» What is needed
Return exactly the line that contains "loves to code." and all lines beneath it in the entries, through the very last one.

(Saved data entries)

# # # #

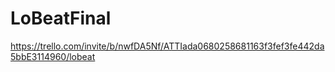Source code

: # LoBeatFinal
https://trello.com/invite/b/nwfDA5Nf/ATTIada0680258681163f3fef3fe442da5bbE3114960/lobeat
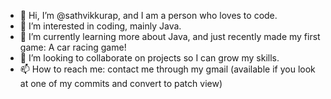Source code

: - 👋 Hi, I’m @sathvikkurap, and I am a person who loves to code.
- 👀 I’m interested in coding, mainly Java.
- 🌱 I’m currently learning more about Java, and just recently made my first game: A car racing game!
- 💞️ I’m looking to collaborate on projects so I can grow my skills.
- 📫 How to reach me: contact me through my gmail (available if you look at one of my commits and convert to patch view)

<!---
sathvikkurap/sathvikkurap is a ✨ special ✨ repository because its `README.md` (this file) appears on your GitHub profile.
You can click the Preview link to take a look at your changes.
--->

# # # #

» Exercise solution
: - 👋 Hi, I’m @sathvikkurap, and I am a person who loves to code.
- 👀 I’m interested in coding, mainly Java.
- 🌱 I’m currently learning more about Java, and just recently made my first game: A car racing game!
- 💞️ I’m looking to collaborate on projects so I can grow my skills.
- 📫 How to reach me: contact me through my gmail (available if you look at one of my commits and convert to patch view)

<!---
sathvikkurap/sathvikkurap is a ✨ special ✨ repository because its `README.md` (this file) appears on your GitHub profile.
You can click the Preview link to take a look at your changes.
--->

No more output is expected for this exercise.